001 Verwaltungsrecht allgemein;
10/01 Bundes-Verfassungsgesetz (B-VG);
40/01 Verwaltungsverfahren;
81/01 Wasserrechtsgesetz;

Norm

AVG §8;
B-VG Art118 Abs2;
VwRallg;
WRG 1959 §102 Abs1 litd;
WRG 1959 §105;
WRG 1959 §13 Abs3;

Betreff

Der Verwaltungsgerichtshof hat durch den Vorsitzenden Senatspräsident Dr. Fürnsinn und die Hofräte Dr. Hargassner, Dr. Bumberger, Dr. Pallitsch und Dr.
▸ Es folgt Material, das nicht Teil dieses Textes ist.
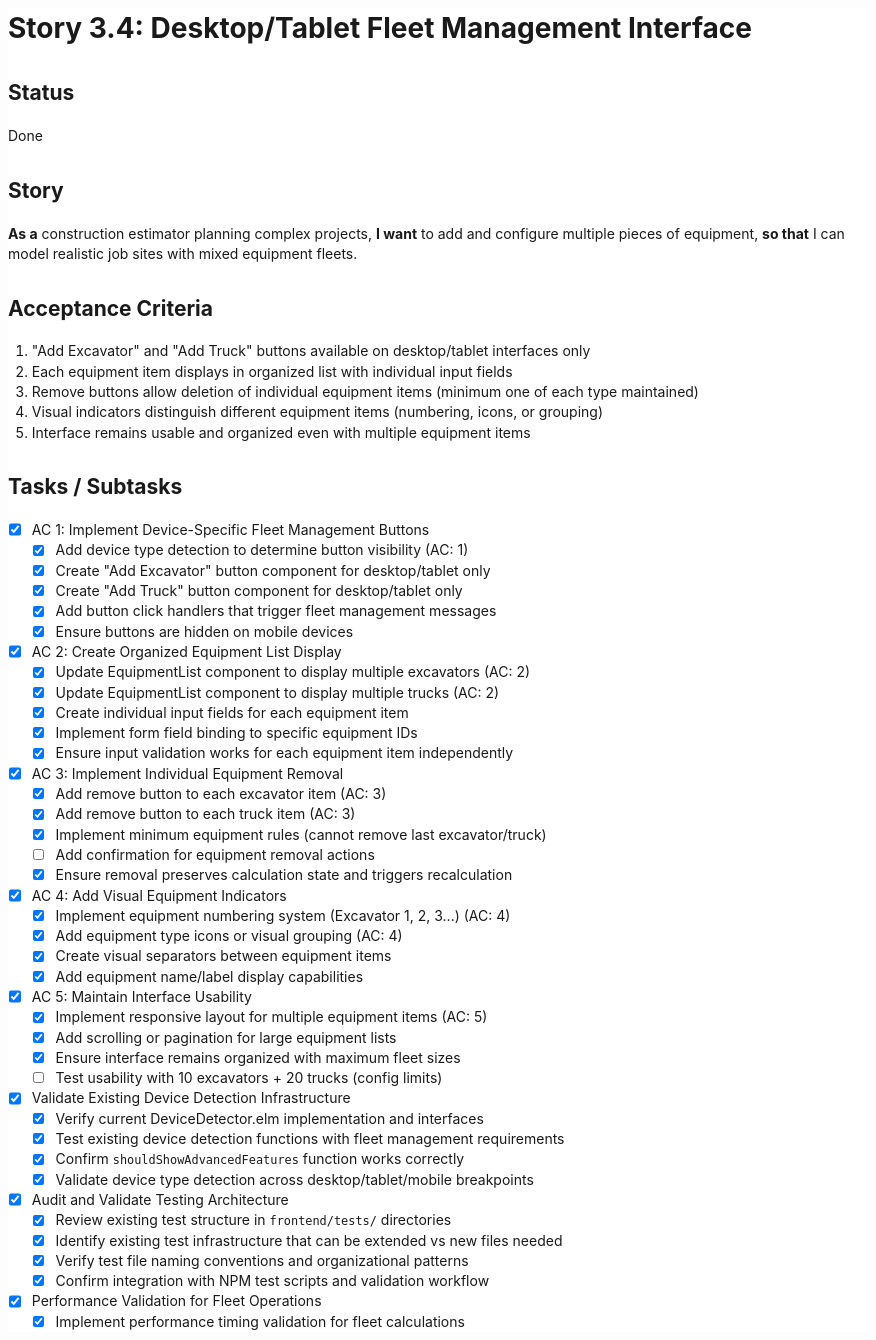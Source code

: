 # Story 3.4: Desktop/Tablet Fleet Management Interface

## Status
Done

## Story
**As a** construction estimator planning complex projects,
**I want** to add and configure multiple pieces of equipment,
**so that** I can model realistic job sites with mixed equipment fleets.

## Acceptance Criteria
1. "Add Excavator" and "Add Truck" buttons available on desktop/tablet interfaces only
2. Each equipment item displays in organized list with individual input fields
3. Remove buttons allow deletion of individual equipment items (minimum one of each type maintained)
4. Visual indicators distinguish different equipment items (numbering, icons, or grouping)
5. Interface remains usable and organized even with multiple equipment items

## Tasks / Subtasks
- [x] AC 1: Implement Device-Specific Fleet Management Buttons
  - [x] Add device type detection to determine button visibility (AC: 1)
  - [x] Create "Add Excavator" button component for desktop/tablet only
  - [x] Create "Add Truck" button component for desktop/tablet only
  - [x] Add button click handlers that trigger fleet management messages
  - [x] Ensure buttons are hidden on mobile devices
- [x] AC 2: Create Organized Equipment List Display
  - [x] Update EquipmentList component to display multiple excavators (AC: 2)
  - [x] Update EquipmentList component to display multiple trucks (AC: 2)
  - [x] Create individual input fields for each equipment item
  - [x] Implement form field binding to specific equipment IDs
  - [x] Ensure input validation works for each equipment item independently
- [x] AC 3: Implement Individual Equipment Removal
  - [x] Add remove button to each excavator item (AC: 3)
  - [x] Add remove button to each truck item (AC: 3)
  - [x] Implement minimum equipment rules (cannot remove last excavator/truck)
  - [ ] Add confirmation for equipment removal actions
  - [x] Ensure removal preserves calculation state and triggers recalculation
- [x] AC 4: Add Visual Equipment Indicators
  - [x] Implement equipment numbering system (Excavator 1, 2, 3...) (AC: 4)
  - [x] Add equipment type icons or visual grouping (AC: 4)
  - [x] Create visual separators between equipment items
  - [x] Add equipment name/label display capabilities
- [x] AC 5: Maintain Interface Usability
  - [x] Implement responsive layout for multiple equipment items (AC: 5)
  - [x] Add scrolling or pagination for large equipment lists
  - [x] Ensure interface remains organized with maximum fleet sizes
  - [ ] Test usability with 10 excavators + 20 trucks (config limits)
- [x] Validate Existing Device Detection Infrastructure
  - [x] Verify current DeviceDetector.elm implementation and interfaces
  - [x] Test existing device detection functions with fleet management requirements
  - [x] Confirm `shouldShowAdvancedFeatures` function works correctly
  - [x] Validate device type detection across desktop/tablet/mobile breakpoints
- [x] Audit and Validate Testing Architecture
  - [x] Review existing test structure in `frontend/tests/` directories
  - [x] Identify existing test infrastructure that can be extended vs new files needed
  - [x] Verify test file naming conventions and organizational patterns
  - [x] Confirm integration with NPM test scripts and validation workflow
- [x] Performance Validation for Fleet Operations
  - [x] Implement performance timing validation for fleet calculations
Beck als Richter, im Beisein der Schriftführerin Dr. Rose, über die Beschwerde

1.

der Gemeinde Ka, 2. der Gemeinde S, 3. der Gemeinde I und

4.

der Gemeinde G, alle vertreten durch Dr. H, Rechtsanwalt in K, gegen den Bescheid des Bundesministers für Land- und Forstwirtschaft vom 20. November 1996, Zl. 411.223/02-I 4/94, betreffend wasserrechtliche Bewilligung (mitbeteiligte Partei: D AG in Wien, vertreten durch Dr. V, Rechtsanwalt in W), zu Recht erkannt:

Spruch

Die Beschwerde wird als unbegründet abgewiesen.

Die beschwerdeführenden Parteien haben dem Bund Aufwendungen in der Höhe von insgesamt S 4.565,-- und der mitbeteiligten Partei Aufwendungen in der Höhe von insgesamt S 12.740,-- binnen zwei Wochen bei sonstiger Exekution zu ersetzen.

Begründung

Mit Eingabe vom 22. Oktober 1982 beantragte die mitbeteiligte Partei (mP) beim Landeshauptmann von Tirol (LH) die Wiederverleihung ihres mit 10. Februar 1992 befristeten Wasserbenutzungsrechtes zum Betrieb des Wasserkraftwerkes W.

Mit Kundmachung vom 24. September 1990 beraumte der LH für

20. und 21. November 1990 eine mündliche Verhandlung an.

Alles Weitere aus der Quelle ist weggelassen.